Stored data
----

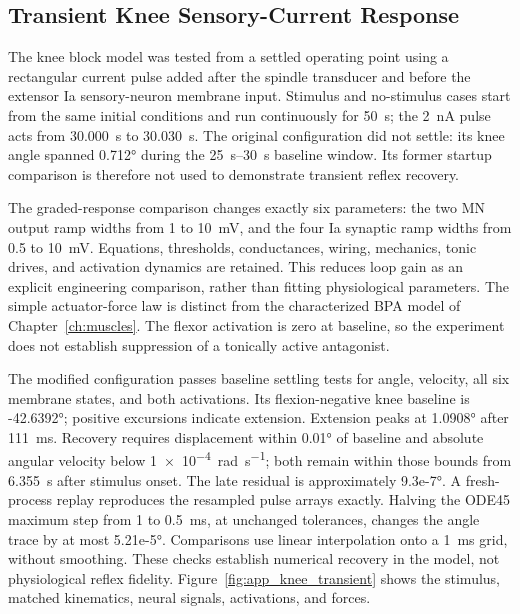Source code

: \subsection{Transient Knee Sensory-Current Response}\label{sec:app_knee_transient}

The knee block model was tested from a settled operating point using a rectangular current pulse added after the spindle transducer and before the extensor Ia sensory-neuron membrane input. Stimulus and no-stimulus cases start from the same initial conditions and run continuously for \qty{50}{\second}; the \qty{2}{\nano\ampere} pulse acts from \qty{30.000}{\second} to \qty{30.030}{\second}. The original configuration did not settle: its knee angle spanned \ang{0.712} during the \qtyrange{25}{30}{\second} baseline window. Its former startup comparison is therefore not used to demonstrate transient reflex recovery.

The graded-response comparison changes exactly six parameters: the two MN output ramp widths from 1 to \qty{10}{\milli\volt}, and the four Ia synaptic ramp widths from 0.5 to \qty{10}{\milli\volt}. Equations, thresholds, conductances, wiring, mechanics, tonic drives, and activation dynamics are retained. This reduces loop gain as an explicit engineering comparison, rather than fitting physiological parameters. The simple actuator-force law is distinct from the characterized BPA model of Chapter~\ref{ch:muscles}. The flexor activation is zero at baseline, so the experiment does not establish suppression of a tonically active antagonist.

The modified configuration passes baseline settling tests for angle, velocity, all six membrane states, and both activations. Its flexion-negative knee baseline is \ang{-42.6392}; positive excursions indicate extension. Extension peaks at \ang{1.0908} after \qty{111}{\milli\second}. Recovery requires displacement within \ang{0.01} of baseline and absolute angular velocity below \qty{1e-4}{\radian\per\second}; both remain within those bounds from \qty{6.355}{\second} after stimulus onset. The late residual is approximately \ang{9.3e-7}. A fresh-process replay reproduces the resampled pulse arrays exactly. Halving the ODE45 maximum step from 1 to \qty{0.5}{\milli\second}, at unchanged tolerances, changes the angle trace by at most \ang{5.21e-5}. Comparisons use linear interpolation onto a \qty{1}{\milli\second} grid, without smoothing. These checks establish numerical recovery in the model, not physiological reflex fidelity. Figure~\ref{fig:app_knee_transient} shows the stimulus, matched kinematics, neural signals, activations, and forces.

----

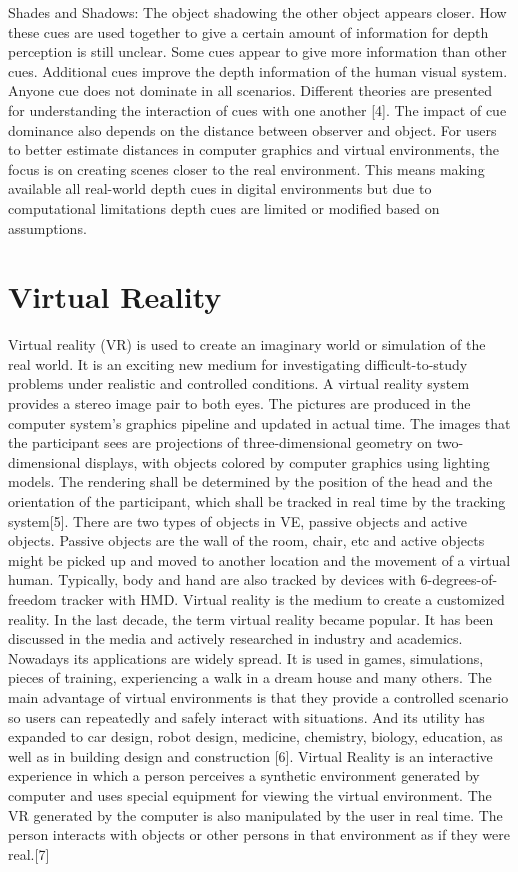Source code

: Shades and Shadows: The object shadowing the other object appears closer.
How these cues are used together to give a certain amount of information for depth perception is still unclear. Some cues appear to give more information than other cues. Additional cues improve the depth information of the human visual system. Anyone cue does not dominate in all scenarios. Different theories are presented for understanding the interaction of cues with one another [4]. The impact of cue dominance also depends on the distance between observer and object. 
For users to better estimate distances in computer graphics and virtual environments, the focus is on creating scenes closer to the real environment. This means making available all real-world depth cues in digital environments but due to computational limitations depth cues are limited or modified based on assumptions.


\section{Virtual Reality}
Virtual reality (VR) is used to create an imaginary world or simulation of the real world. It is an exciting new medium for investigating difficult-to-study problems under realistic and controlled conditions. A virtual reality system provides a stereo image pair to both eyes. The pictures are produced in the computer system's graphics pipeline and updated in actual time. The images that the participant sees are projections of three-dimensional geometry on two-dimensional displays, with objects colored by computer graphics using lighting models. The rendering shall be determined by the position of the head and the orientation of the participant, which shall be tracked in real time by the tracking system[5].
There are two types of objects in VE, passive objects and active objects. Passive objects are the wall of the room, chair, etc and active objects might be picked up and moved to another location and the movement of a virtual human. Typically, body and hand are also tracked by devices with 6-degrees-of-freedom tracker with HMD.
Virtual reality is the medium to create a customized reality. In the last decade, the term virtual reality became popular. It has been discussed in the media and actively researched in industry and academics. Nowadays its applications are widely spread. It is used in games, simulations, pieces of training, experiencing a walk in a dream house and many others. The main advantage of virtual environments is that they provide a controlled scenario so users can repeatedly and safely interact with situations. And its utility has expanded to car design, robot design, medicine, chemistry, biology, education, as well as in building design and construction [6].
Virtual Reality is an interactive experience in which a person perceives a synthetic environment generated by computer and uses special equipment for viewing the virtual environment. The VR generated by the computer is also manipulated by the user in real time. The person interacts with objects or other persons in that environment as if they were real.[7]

----

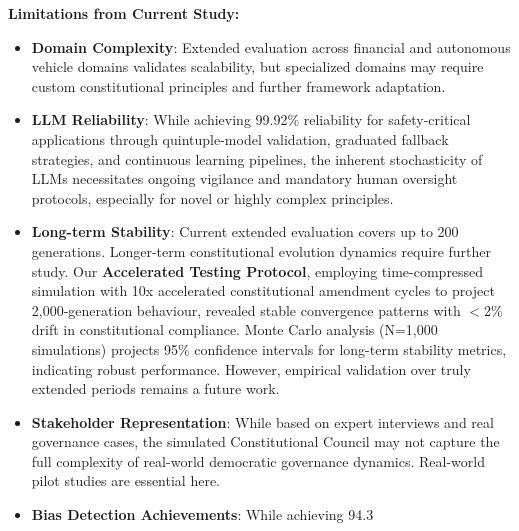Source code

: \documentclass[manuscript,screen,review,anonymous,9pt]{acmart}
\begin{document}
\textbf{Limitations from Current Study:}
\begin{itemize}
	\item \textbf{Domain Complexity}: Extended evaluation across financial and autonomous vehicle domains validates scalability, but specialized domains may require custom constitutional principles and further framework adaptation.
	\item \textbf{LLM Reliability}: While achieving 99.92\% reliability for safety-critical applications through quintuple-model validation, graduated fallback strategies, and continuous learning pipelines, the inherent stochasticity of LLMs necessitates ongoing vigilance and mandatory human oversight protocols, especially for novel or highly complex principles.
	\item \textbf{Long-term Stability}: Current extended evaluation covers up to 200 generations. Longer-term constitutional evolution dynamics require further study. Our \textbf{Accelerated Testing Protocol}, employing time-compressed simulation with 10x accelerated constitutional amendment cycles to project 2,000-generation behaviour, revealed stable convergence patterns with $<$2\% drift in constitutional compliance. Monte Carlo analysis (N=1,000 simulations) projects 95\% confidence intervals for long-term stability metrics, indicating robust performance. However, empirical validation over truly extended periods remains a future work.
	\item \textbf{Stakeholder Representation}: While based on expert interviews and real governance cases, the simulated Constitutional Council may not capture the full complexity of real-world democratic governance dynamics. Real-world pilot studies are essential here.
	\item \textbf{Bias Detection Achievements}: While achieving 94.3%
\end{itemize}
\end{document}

----

» **Problem details**: Copy each line containing the word "users" from the data.

» **Output for this exercise**:
For users to better estimate distances in computer graphics and virtual environments, the focus is on creating scenes closer to the real environment. This means making available all real-world depth cues in digital environments but due to computational limitations depth cues are limited or modified based on assumptions.
Virtual reality is the medium to create a customized reality. In the last decade, the term virtual reality became popular. It has been discussed in the media and actively researched in industry and academics. Nowadays its applications are widely spread. It is used in games, simulations, pieces of training, experiencing a walk in a dream house and many others. The main advantage of virtual environments is that they provide a controlled scenario so users can repeatedly and safely interact with situations. And its utility has expanded to car design, robot design, medicine, chemistry, biology, education, as well as in building design and construction [6].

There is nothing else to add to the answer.